→ Work instruction
Go to the line below containing "- Complete directory structure" and print exactly from there through the line containing "- Target: 90%+ code coverage", both included. Print nothing else.

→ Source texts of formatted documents
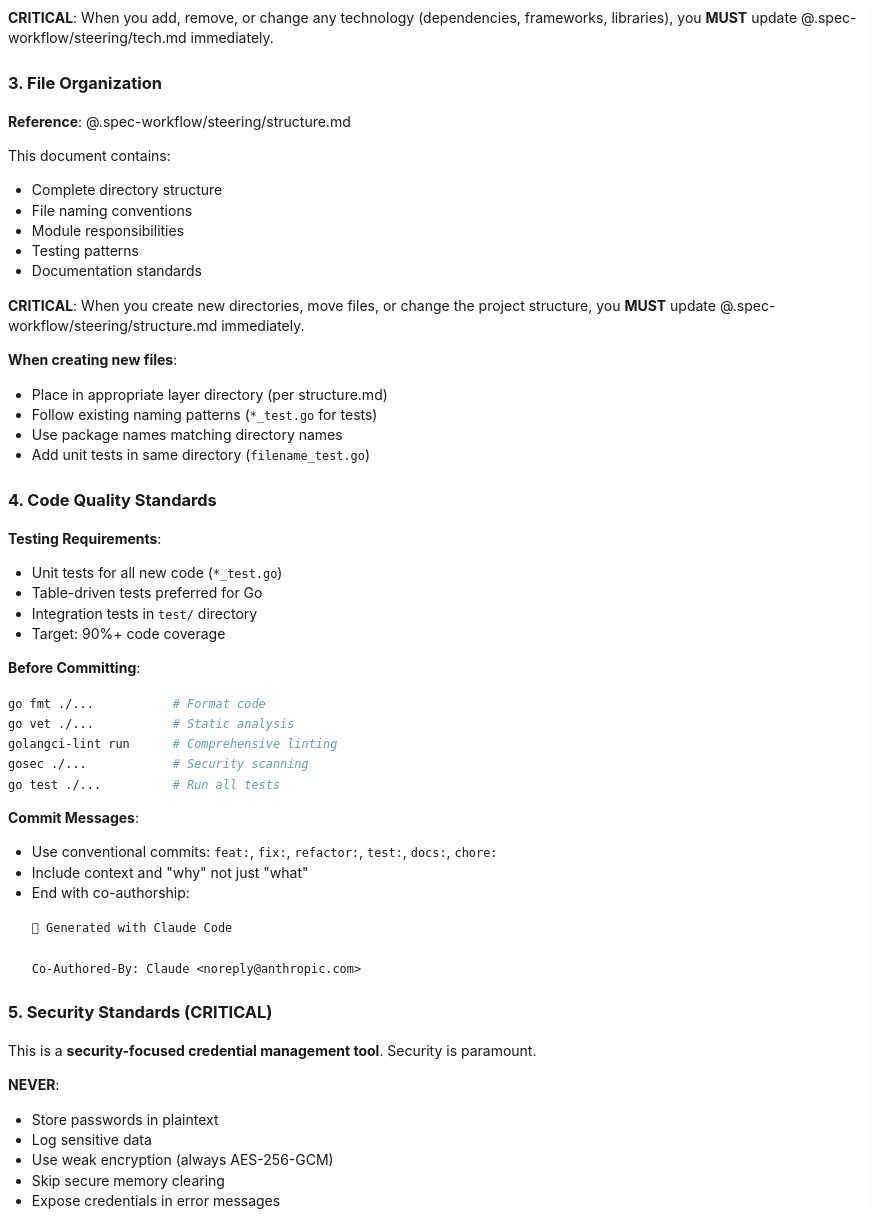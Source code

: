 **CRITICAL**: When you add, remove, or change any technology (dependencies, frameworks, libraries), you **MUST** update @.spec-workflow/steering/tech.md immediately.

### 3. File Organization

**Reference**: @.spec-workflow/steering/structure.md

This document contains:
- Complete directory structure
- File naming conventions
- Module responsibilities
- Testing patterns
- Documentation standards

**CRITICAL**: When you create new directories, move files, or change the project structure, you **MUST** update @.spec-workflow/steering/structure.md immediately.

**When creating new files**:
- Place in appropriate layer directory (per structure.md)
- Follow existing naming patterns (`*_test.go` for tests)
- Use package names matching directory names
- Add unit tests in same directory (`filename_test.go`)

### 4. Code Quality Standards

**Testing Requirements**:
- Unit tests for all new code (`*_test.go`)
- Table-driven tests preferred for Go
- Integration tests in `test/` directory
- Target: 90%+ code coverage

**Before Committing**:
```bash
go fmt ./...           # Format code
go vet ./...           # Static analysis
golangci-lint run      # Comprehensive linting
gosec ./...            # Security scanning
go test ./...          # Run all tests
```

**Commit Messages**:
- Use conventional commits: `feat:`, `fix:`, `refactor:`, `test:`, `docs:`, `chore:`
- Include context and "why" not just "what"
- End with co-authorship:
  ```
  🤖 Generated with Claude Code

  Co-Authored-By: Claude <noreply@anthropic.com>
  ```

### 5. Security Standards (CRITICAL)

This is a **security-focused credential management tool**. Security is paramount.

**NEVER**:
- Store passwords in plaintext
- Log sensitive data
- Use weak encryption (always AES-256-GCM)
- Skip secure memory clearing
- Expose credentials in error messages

---

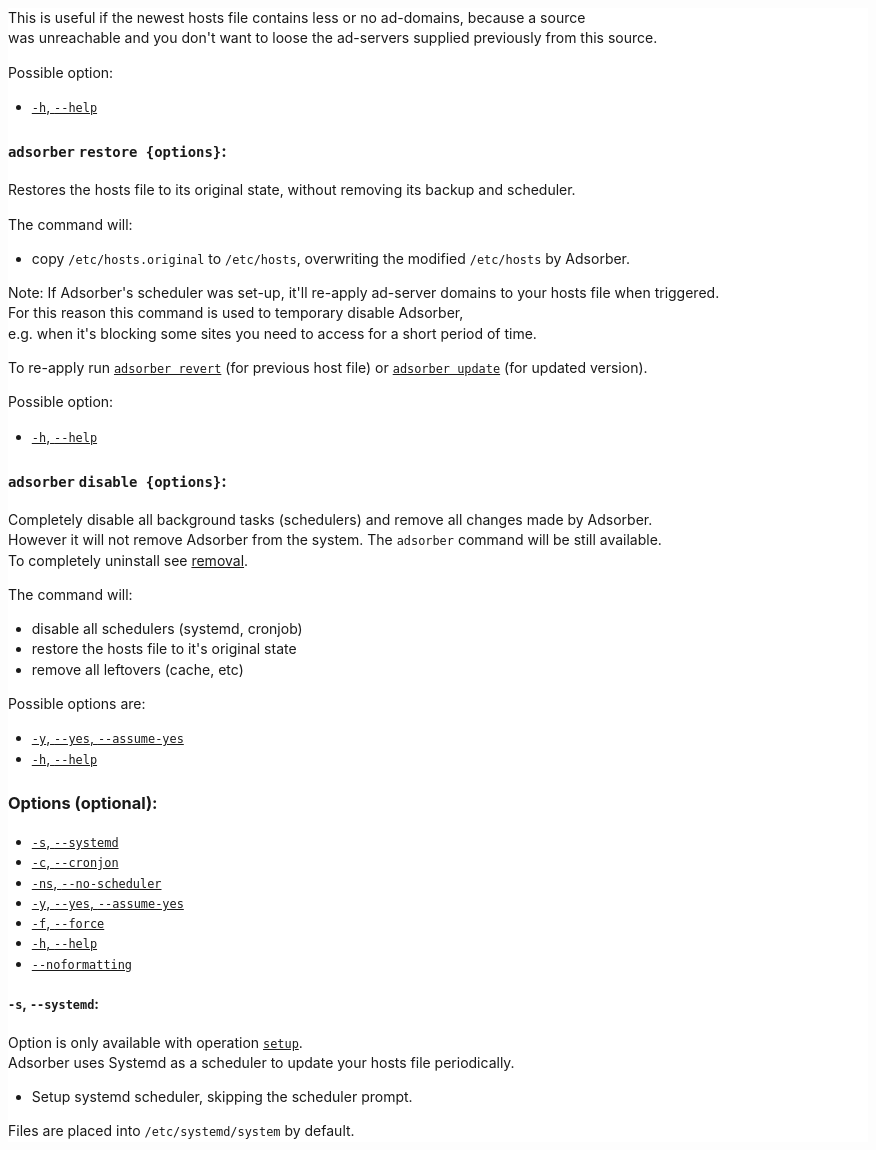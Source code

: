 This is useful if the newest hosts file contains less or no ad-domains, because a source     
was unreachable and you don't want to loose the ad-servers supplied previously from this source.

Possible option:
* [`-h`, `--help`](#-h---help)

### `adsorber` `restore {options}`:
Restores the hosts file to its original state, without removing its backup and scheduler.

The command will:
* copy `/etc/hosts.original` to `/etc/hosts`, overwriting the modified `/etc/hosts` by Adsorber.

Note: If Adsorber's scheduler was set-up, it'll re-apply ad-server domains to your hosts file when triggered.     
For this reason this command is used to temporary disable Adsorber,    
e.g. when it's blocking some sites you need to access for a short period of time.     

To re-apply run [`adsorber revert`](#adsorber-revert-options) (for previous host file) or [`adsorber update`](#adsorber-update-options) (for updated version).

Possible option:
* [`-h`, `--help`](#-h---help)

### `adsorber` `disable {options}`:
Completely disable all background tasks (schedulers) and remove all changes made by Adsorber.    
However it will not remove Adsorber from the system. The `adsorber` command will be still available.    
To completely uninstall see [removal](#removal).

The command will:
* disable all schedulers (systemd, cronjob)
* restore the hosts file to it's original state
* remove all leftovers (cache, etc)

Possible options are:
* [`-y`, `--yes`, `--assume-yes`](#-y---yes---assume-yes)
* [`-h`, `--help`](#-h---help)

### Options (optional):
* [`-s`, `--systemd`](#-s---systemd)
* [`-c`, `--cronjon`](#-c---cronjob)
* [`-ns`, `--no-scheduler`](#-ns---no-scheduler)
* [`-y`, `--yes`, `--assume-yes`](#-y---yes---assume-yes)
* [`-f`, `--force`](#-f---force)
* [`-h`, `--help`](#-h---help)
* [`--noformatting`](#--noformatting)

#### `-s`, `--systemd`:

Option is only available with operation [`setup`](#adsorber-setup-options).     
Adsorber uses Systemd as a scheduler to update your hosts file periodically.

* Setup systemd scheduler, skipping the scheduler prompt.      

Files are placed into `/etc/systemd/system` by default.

* * *

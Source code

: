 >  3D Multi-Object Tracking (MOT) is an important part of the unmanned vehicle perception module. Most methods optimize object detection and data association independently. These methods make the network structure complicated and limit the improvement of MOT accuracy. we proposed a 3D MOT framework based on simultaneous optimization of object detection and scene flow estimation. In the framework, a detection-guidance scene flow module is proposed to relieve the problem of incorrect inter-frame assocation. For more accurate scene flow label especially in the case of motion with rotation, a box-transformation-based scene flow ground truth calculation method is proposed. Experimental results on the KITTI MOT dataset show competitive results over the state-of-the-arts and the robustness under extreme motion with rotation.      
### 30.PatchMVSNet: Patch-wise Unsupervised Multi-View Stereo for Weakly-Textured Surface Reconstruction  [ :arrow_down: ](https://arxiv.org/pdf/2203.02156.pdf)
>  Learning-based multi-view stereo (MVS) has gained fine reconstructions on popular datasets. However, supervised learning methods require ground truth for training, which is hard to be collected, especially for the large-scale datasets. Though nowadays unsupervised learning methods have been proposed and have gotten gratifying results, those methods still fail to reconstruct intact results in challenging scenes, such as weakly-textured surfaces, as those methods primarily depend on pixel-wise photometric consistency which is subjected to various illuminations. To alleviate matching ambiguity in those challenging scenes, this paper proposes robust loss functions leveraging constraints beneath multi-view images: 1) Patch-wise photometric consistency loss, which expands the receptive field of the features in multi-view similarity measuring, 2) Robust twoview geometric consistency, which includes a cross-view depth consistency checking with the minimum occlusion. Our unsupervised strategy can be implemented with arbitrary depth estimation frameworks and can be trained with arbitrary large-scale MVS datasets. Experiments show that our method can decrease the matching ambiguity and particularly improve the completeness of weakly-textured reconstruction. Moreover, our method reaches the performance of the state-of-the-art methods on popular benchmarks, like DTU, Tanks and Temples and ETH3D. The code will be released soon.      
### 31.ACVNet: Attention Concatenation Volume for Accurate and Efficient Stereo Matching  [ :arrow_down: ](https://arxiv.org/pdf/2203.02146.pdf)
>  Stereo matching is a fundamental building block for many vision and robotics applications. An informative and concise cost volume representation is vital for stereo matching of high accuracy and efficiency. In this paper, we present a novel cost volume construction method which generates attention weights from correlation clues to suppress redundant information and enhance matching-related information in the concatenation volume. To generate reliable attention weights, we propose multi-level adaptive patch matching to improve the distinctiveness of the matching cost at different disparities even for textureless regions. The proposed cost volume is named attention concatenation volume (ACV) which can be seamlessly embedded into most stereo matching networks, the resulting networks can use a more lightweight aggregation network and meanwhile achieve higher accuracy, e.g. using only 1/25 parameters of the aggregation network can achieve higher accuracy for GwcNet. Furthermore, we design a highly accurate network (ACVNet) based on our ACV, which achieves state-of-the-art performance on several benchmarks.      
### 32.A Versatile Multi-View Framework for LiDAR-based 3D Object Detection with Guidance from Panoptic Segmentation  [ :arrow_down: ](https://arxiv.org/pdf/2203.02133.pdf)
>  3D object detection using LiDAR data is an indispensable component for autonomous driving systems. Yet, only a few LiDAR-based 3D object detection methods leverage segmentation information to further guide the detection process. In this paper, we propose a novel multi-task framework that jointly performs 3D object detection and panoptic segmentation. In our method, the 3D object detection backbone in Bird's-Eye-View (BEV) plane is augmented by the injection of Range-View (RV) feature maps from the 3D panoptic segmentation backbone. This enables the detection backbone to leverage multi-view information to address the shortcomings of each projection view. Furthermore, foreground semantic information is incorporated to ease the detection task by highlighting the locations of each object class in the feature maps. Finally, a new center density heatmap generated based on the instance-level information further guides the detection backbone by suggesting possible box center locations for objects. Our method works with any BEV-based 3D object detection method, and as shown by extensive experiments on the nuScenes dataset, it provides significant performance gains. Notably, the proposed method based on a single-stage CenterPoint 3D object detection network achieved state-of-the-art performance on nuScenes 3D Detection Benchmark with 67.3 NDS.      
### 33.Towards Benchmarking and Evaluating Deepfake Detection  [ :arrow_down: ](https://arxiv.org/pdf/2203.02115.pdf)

→ Exercise output
- Complete directory structure
- File naming conventions
- Module responsibilities
- Testing patterns
- Documentation standards

**CRITICAL**: When you create new directories, move files, or change the project structure, you **MUST** update @.spec-workflow/steering/structure.md immediately.

**When creating new files**:
- Place in appropriate layer directory (per structure.md)
- Follow existing naming patterns (`*_test.go` for tests)
- Use package names matching directory names
- Add unit tests in same directory (`filename_test.go`)

### 4. Code Quality Standards

**Testing Requirements**:
- Unit tests for all new code (`*_test.go`)
- Table-driven tests preferred for Go
- Integration tests in `test/` directory
- Target: 90%+ code coverage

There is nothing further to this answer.